The impossible path to Labour’s resurrection


by Hazel Lewry

The most pertinent question for Iain Gray and his leadership contending successors is what will bring voters “back hame”.

Labour in Scotland has until 2016 to acknowledge and implement the solutions.  Failure will relegate the party to fringe status.  Labour already knows the answer, for it is clear and simple.

The problem for Labour in Scotland is that London cannot permit them to accept and implement the solution.  Labour HQ will not allow it to be voiced therefore Labour across the UK as it exists today is doomed to the dustbin of political history.
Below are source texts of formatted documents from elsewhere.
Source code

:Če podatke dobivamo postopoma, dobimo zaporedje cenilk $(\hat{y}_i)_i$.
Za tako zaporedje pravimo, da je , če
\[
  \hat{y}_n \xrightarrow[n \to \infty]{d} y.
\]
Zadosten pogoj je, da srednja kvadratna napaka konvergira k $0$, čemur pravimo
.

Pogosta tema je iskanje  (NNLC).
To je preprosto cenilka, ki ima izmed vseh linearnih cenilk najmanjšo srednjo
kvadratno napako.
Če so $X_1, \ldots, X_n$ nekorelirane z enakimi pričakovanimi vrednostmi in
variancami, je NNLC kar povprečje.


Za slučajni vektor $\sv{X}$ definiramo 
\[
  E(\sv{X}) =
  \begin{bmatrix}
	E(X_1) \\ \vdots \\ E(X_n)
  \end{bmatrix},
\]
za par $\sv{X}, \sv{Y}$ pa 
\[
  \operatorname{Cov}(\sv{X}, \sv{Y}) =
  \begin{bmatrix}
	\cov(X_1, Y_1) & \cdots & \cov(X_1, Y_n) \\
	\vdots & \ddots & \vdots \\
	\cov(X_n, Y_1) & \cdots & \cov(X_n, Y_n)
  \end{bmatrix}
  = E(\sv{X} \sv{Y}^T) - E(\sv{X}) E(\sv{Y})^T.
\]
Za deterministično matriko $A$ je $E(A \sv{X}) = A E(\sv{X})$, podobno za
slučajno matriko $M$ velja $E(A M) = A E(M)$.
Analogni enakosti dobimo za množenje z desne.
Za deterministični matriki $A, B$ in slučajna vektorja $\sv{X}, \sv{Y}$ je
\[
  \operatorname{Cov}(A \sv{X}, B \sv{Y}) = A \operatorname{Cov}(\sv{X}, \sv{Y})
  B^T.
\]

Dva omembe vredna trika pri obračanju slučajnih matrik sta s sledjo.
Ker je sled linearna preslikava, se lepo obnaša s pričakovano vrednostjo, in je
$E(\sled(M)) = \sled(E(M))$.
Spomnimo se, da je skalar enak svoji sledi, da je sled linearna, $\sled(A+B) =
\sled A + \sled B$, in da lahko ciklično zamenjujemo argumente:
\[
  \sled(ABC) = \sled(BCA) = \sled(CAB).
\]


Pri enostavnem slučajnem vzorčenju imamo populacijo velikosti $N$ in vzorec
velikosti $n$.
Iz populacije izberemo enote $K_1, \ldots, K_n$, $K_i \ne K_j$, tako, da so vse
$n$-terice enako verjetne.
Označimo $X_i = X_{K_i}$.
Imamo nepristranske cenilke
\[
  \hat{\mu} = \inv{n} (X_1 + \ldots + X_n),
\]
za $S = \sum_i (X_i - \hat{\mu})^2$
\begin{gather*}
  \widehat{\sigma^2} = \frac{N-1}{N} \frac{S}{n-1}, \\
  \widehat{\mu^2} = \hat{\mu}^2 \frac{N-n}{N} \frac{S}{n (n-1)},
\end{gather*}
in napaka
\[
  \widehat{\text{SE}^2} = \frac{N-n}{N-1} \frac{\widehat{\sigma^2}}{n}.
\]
To accept and implement the real remedy means the end of Labour UK and the Union, for it involves answering the West Lothian question.  Thereafter the route to Labour’s resurrection in Scotland lies in easily accomplished phases.

Labour must first apologise to the electorate of Scotland for all its misdemeanours.  Labour must be brutally honest with itself and the voters.  Qualifying the apology won’t work.  Attempting to explain things merely as issues of perception will not work.

The Labour apology cannot contain spin, they know it.  We will collectively accept the apology if Labour in Scotland is proven to be sincere in its desire for change as that will be to our ultimate benefit.

Labour in Scotland must publicly lay bare any instance of past misinformation or duplicity on the part of the UK government or Labour with regards to Scotland.  That would be a very weighty document indeed.  Even though such information would be downplayed by the mainstream media, it’s unlikely to happen.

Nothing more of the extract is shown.